If any of the topics come up during an interview, understand that you do not and should not have to answer them. Ranging from inappropriate to illegal, these items are off-limits. Not only do they have little to nothing to do with most jobs, but hiring managers have no business getting into your business. Know your rights and know when to say no to answering a question that should have never been brought up in the first place.

What is Your Age?

It's generally considered impolite to ask a person's age no matter the circumstance, but in an interview setting, the question could be cause for discrimination accusations.

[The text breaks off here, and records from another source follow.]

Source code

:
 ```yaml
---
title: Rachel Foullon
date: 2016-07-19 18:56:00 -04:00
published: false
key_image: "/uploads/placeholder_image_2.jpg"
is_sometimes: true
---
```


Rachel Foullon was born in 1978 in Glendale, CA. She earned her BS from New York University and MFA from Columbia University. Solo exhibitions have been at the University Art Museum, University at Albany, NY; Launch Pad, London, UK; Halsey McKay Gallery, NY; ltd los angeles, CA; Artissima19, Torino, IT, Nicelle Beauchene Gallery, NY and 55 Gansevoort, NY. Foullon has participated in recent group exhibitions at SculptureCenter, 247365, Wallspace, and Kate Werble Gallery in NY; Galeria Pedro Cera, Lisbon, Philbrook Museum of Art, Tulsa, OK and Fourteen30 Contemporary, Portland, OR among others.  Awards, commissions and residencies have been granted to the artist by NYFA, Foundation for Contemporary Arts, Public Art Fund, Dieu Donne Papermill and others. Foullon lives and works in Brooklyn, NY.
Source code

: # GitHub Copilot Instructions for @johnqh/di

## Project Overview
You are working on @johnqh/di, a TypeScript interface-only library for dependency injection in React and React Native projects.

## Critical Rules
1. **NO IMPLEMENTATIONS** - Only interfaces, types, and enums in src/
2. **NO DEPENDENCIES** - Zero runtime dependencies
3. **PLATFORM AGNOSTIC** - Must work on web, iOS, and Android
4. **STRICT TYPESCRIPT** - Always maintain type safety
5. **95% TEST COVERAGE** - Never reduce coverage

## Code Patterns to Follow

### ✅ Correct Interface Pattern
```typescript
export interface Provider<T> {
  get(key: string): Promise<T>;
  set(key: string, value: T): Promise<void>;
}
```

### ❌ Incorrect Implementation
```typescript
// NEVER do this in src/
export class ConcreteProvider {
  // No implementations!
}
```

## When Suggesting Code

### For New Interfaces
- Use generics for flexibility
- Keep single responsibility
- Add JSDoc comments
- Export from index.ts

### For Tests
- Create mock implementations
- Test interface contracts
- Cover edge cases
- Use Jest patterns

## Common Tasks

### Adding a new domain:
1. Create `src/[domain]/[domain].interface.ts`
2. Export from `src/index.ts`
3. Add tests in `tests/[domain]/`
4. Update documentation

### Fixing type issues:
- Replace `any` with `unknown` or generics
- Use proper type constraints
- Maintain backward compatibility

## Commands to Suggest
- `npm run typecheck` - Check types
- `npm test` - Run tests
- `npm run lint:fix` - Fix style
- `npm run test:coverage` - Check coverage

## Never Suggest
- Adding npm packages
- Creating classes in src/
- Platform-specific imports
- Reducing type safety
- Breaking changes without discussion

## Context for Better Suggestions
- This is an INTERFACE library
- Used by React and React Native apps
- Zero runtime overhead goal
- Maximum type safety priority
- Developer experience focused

According to Experience, "The Age Discrimination in Employment Act (ADEA) protects people over the age of 40, who work in companies with more than 20 employees, from employment discrimination. Employers may specify an age limit for a position only in rare cases where it can be proven that age is a BFOQ (bona fide occupational qualification). In all other cases, an interviewer may not ask when you were born, when you graduated from high school (since most students graduate at age 17 or 18), or any other questions from which your age may easily be determined."

Independent also points out, "Be careful if the hiring manager asks for your date of birth for their records, because they could be subtly trying to find out your age. Craftier employers might ask how long you want to work before retirement, but this also isn't allowed."

What is Your Race/Ethnicity?

No employer may ask about your race, ethnic background, or nationality. That said, as per Experience, "An employment application may include a space where you voluntarily indicate your race." Additionally, the hiring manager may not ask if you're a citizen of the U.S or where you were born.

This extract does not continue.